Wrongful Conviction, Masalah dalam Penegakan Hukum Pidana
Berita

Wrongful Conviction, Masalah dalam Penegakan Hukum Pidana

Korban salah hukum dapat mengajukan kompensasi ke pengadilan. Bentuknya: gugatan atau permohonan?

Muhammad Yasin
Bacaan 2 Menit

Kompensasi

Orang-orang yang sudah terlanjur dihukum dan menjalani pidana penjara padahal bukan pelaku kejahatan seyogianya diberikan hak untuk mendapatkan kompensasi atau ganti kerugian. Akbar menjelaskan, Indonesia mengenal mekanisme ganti kerugian dalam KUHAP. Pasal 95 KUHAP menyebutkan tersangka, terdakwa, atau terpidana berhak menuntut ganti kerugian karena ditangkap, ditahan, dituntut dan diadili atau dikenakan tindakan lain tanpa alasan yang sah atau kekeliruan mengenai orangnya atau hukum yang diterapkan. “Kalau ada kekeliruan dalam upaya paksa, penghentian penyidikan, hingga kesalahan penghukuman, yang bersangkutan bisa mengakses ganti kerugian,” jelas Akbar kepada hukumonline.

Peraturan Pemerintah (PP) No.  27 Tahun 1983 (tentang pelaksanaan KUHAP) dan Keputusan Menteri Kehakiman No. 983 Tahun 1983 juga mengatur sedikit tentang hal ini.
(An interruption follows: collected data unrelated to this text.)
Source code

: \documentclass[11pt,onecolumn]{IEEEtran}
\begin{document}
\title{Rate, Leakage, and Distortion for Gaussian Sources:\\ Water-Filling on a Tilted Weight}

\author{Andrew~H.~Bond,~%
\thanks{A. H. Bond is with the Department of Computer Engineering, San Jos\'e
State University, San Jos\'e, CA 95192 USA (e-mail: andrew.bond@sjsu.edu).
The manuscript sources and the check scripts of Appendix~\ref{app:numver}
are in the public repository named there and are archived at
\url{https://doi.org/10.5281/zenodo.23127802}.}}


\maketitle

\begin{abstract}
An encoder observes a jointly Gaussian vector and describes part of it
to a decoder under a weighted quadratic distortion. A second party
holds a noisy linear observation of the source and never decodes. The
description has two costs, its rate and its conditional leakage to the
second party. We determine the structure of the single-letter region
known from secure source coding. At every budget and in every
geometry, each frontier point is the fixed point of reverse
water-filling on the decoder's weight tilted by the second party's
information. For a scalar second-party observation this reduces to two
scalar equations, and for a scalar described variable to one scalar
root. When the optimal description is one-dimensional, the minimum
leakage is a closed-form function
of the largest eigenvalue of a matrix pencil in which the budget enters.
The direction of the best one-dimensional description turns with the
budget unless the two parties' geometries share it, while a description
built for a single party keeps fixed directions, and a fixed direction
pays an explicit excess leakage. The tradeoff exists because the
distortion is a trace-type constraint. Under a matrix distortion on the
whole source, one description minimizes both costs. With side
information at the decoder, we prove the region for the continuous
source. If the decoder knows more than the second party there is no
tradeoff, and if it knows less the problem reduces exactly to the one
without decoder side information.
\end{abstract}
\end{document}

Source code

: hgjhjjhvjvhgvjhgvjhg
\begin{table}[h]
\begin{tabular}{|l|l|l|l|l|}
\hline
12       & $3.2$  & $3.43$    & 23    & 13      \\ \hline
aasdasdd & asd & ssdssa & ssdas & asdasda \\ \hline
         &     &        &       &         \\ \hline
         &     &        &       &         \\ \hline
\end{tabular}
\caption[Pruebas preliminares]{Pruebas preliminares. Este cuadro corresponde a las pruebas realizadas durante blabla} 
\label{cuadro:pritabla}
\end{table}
Intinya orang bersangkutan harus mengajukan permohonan ke pengadilan dan nanti bisa dikeluarkan penetapan oleh ketua pengadilan untuk diteruskan ke Kementerian Kehakiman (kini Menteri Hukum dan HAM), dan Kementerian Keuangan. Cuma, kata Akbar, ada persoalan yang muncul setelah PP No. 92 Tahun 2015 terbit sebagai pengganti PP No. 27 Tahun 1983.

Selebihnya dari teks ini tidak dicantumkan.